In sostanza, è una mera elencazione di titoli, inquadrati in una classificazione teorica perfettamente inutile: per esempio la trasmissione di Rai 3 “Indovina chi viene a cena” rientra – in questo inquadramento tassonomico – nell’Obiettivo 2 ovvero “Sconfiggere la fame. Porre fine alla fame, raggiungere la sicurezza alimentare, migliorare la nutrizione e promuovere un’agricoltura sostenibile”. Va anche bene, ma magari indicare quando è stato messo in onda il programma, e quanti cittadini l’hanno visto (anche a questo serve Auditel, nevvero?!) sarebbe interessante (e magari anche conoscere gli autori del programma): no???
Una parte del “bilancio” riporta estratti di ricerche che dovrebbero “misurare” sia la qualità dell’offerta Rai sia la rispondenza della programmazione giustappunto agli obiettivi di “sostenibilità” (e forse anche al “Contratto di Servizio” stipulato tra Mise e Rai?!), ma anche specificamente ad esigenze come la rappresentazione delle minoranze, il rispetto delle diverse abilità…
La Rai spende ogni anno centinaia di migliaia di euro per queste ricerche, in primis il tanto decantato “Qualitel”, sondaggi e studi che producono sempre risultati che “oscillano” sempre tra il 7 e l’8, su scala 1-10. Con variazioni, di anno in anno, di un decimale o poco più: a cosa serve (a “chi” serve) questa numerologia?! Cosa indica realmente? Che conseguenze operative ha nella politica editoriale?!
Stranieri ed immigrati completamente assenti…
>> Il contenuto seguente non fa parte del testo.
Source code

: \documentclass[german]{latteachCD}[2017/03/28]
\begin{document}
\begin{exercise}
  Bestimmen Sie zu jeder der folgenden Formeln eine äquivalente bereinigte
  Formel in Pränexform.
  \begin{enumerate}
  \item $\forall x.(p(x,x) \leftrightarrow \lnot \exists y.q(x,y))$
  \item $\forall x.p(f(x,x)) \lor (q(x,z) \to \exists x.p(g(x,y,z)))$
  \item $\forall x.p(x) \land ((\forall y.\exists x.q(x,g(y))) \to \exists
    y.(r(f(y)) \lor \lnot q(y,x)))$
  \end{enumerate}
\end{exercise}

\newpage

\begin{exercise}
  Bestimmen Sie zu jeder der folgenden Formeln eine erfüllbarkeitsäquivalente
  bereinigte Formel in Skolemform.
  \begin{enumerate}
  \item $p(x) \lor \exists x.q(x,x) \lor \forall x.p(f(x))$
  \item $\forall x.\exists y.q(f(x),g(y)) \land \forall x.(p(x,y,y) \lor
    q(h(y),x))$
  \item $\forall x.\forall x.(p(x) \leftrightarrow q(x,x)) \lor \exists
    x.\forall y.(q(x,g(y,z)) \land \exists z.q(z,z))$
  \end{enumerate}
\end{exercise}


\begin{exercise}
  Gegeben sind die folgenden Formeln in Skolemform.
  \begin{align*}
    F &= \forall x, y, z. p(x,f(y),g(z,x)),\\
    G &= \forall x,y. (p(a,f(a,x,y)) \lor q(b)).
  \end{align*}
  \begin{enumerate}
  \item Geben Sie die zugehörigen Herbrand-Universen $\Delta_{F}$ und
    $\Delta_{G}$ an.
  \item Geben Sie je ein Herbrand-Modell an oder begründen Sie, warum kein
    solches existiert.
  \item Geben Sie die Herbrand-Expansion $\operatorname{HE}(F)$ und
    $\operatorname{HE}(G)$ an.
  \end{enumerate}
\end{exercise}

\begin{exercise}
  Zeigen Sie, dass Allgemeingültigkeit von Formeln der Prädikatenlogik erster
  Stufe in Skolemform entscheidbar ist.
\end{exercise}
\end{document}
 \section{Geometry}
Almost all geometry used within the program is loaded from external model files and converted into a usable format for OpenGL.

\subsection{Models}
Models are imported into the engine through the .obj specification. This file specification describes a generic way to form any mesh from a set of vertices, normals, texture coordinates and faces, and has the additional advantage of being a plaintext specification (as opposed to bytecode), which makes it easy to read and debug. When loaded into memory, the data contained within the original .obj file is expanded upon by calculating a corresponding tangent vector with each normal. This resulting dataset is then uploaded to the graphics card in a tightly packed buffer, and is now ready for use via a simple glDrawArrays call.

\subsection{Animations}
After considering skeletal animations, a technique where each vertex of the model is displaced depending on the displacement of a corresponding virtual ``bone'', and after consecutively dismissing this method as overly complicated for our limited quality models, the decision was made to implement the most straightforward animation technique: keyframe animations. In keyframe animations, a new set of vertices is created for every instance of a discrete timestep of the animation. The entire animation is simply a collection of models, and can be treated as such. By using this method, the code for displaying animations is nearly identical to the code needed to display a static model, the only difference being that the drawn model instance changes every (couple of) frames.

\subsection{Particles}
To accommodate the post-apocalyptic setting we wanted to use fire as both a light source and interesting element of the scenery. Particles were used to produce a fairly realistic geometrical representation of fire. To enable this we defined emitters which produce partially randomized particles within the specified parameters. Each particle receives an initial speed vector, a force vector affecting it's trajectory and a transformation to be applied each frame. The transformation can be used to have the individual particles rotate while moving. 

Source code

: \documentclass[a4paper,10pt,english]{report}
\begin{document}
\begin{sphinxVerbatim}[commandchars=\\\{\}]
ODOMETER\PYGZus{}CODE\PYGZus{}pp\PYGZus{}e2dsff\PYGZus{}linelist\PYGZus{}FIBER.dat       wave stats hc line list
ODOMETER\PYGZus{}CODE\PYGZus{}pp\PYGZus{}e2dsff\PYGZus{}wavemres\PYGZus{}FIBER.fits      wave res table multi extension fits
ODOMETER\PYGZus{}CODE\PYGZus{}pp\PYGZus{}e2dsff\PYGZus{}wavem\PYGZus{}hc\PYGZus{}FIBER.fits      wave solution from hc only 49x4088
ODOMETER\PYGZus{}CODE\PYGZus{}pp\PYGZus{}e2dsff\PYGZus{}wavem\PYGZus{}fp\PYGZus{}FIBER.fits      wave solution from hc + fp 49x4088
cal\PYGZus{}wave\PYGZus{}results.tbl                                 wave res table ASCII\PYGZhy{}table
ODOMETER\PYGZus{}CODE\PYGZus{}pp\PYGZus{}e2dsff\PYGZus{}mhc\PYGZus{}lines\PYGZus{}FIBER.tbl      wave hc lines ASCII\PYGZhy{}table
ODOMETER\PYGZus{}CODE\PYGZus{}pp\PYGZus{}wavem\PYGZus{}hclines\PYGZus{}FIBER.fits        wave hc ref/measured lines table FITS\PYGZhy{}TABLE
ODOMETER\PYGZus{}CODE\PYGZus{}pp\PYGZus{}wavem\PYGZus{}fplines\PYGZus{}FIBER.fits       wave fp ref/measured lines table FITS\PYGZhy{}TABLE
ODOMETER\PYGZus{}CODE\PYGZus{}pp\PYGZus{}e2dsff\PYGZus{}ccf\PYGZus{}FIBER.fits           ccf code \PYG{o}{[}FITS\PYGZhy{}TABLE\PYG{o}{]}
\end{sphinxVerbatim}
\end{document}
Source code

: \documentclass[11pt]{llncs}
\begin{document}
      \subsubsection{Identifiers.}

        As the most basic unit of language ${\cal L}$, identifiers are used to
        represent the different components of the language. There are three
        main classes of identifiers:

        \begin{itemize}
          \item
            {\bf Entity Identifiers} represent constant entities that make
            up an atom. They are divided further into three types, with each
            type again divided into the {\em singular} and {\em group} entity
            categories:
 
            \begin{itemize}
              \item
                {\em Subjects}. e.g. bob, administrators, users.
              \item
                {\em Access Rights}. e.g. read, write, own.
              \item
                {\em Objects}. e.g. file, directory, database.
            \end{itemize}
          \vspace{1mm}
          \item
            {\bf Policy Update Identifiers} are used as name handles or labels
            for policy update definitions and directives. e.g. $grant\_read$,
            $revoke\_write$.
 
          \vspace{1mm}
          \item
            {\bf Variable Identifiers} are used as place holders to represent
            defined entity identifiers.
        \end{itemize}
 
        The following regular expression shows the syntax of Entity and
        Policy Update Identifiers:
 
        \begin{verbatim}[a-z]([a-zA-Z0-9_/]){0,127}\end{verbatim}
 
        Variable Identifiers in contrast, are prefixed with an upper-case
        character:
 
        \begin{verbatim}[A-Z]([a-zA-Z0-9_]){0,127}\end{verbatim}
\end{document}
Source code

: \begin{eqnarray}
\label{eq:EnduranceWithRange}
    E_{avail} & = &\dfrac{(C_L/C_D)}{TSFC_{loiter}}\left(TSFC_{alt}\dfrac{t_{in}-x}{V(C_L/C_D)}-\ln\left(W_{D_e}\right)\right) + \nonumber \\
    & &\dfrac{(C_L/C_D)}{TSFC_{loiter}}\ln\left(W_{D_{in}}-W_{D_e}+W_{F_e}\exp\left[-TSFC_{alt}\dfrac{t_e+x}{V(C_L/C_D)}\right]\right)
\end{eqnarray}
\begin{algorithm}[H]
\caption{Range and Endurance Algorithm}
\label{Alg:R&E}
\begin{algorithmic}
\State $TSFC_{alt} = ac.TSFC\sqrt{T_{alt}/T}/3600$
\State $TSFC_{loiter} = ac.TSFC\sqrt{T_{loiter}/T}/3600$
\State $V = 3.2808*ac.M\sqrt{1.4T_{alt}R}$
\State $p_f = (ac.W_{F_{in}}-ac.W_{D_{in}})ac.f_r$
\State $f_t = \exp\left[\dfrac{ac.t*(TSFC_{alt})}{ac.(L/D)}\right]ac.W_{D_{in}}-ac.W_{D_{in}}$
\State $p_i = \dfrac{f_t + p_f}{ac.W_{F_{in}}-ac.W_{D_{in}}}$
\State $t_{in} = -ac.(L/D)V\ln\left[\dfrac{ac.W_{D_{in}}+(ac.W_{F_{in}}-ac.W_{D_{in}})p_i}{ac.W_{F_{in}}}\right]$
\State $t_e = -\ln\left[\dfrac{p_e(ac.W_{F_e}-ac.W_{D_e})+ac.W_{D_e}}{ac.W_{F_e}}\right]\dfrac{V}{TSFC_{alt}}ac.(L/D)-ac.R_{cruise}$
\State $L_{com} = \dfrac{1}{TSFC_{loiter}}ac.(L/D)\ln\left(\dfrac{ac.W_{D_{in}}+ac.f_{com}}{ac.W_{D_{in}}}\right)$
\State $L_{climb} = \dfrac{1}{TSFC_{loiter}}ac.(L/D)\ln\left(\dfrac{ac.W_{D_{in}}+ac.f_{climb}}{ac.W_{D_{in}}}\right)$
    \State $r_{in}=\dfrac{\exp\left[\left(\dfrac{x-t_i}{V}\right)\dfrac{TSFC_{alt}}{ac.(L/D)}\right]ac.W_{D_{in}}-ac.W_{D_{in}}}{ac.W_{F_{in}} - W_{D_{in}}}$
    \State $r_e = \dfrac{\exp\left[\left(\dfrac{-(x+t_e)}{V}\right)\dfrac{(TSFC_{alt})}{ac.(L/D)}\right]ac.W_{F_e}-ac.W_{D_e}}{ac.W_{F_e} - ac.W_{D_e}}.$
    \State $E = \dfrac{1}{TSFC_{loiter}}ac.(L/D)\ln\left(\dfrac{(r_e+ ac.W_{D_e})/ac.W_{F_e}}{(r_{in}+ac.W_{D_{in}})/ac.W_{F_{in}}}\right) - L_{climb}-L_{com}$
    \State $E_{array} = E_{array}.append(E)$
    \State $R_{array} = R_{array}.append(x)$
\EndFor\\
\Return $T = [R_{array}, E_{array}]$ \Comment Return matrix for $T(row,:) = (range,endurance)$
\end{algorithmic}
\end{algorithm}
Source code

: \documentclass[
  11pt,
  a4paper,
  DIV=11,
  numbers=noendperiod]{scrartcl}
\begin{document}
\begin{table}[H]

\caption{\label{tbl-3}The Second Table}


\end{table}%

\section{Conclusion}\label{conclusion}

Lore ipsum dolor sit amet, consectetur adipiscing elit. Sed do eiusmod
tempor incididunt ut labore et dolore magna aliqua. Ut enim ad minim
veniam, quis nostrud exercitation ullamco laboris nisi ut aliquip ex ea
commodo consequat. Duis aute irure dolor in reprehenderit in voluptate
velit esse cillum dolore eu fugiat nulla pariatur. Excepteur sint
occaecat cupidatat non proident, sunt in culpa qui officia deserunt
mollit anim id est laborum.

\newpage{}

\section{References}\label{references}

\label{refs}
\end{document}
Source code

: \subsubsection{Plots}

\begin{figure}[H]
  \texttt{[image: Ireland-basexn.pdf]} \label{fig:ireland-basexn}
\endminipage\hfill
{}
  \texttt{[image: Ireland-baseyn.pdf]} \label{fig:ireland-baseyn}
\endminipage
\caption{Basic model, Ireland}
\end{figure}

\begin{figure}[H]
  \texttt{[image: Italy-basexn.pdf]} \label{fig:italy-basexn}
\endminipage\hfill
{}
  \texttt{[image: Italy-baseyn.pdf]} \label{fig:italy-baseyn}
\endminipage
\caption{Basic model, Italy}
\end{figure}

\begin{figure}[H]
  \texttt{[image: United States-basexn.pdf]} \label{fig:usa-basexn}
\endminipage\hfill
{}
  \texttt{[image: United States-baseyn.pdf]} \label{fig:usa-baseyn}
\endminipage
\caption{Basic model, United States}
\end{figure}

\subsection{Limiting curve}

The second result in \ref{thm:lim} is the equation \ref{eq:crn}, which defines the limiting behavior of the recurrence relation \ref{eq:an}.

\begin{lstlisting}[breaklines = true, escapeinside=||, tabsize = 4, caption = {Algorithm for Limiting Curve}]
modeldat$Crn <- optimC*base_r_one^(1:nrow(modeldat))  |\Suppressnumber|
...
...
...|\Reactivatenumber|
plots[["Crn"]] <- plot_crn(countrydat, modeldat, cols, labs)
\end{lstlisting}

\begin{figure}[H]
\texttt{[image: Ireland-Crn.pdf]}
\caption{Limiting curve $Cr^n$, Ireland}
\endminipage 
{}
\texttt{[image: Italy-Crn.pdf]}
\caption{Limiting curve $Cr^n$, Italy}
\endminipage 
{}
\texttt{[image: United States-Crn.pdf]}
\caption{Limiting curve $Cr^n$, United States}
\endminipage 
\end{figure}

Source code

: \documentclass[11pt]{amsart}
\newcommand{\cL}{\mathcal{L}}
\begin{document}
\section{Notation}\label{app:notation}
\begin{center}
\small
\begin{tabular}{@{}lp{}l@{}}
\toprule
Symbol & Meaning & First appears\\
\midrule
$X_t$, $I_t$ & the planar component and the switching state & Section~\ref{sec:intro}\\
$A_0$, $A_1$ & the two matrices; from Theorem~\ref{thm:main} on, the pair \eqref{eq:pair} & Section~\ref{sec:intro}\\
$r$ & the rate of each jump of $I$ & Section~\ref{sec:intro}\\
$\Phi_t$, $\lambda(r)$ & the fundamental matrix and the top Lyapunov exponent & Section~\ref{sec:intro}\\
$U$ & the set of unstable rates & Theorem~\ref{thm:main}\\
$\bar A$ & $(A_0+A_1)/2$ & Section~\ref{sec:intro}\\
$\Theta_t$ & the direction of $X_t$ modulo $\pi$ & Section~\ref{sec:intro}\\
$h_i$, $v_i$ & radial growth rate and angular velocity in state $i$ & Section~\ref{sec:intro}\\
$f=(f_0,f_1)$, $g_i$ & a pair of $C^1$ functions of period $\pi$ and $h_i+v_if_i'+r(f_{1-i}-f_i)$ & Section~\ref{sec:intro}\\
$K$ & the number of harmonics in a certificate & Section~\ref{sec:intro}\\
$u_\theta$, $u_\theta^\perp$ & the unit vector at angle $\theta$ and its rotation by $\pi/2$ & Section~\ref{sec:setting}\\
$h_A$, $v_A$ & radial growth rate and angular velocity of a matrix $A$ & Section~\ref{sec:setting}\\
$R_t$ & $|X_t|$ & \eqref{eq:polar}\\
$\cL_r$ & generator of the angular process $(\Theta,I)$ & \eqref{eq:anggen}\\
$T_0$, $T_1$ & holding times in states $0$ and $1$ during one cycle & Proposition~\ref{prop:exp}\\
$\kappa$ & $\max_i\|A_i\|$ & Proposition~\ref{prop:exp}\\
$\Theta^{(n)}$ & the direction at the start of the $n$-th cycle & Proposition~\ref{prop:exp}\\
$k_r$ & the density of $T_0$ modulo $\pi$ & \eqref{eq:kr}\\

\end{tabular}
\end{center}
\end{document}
Che si tratti di un “bilancio” fortemente fuffologico è confermato da un dato soltanto: se è vero che circa un 10 per cento di coloro che vivono in Italia sono stranieri, il termine “stranieri” appare, nelle 310 pagine del documento Rai, 2 volte (due) soltanto, e del tutto incidentalmente.
Si noti che la parola “immigrato” ovvero “immigrati” non è esistente in tutto il file!
E, a proposito di “pluralismo sociale”, non 1 parola una sull’atteggiamento della Rai rispetto agli stranieri ed agli immigrati che vivono in Italia. Incredibile, ma vero… Già denunciammo in passato questa carenza, e nulla è stato messo in atto per superarla.
Altra questione, correlata: e chissà cosa pensano gli stranieri della Rai… La Rai forse lo sa, ma preferisce non dircelo. Auditel, questi dati, almeno a livello di audience, li ha, ovvero li… rileva, ma non li… rivela!
Basterebbe questo deficit a dimostrare che il “Bilancio di Sostenibilità” non risponde nemmeno al suo stesso titolo!
E che dire del simpatico passaggio relativo alla “disabilità”: si legge a pagina 177, nel paragrafo “Rappresentazione delle disabilità”: “Persone e personaggi con disabilità dichiarate o evidenti hanno rappresentato l’1,2 % delle persone e dei personaggi presenti nelle trasmissioni. Questo valore è da considerare del tutto indicativo e non direttamente confrontabile con i dati Istat sulla popolazione, poiché tale caratteristica non è sempre individuabile o nota e non sarebbe opportuno che lo fosse in maniera indiscriminata”. Che simpatico escamotage, per non mettere il dito nella piega di un tema che viene affrontato assai raramente nell’offerta Rai.
Altra ipocrita giustificazione in materia di “rappresentazione della diversità di orientamento sessuale”: “Orientamenti Lgbtqi+ sono esplicitati nell’1,0 % di persone e personaggi”. Un po’ pochino, nevvero? Ma l’abile redattore (o il ricercatore “a servizio Rai”) giustifica simpaticamente: “l’orientamento sessuale è sempre frutto di una scelta privata, resa pubblica solo se e quando lo desidera la persona interessata”. Oh, perbacco!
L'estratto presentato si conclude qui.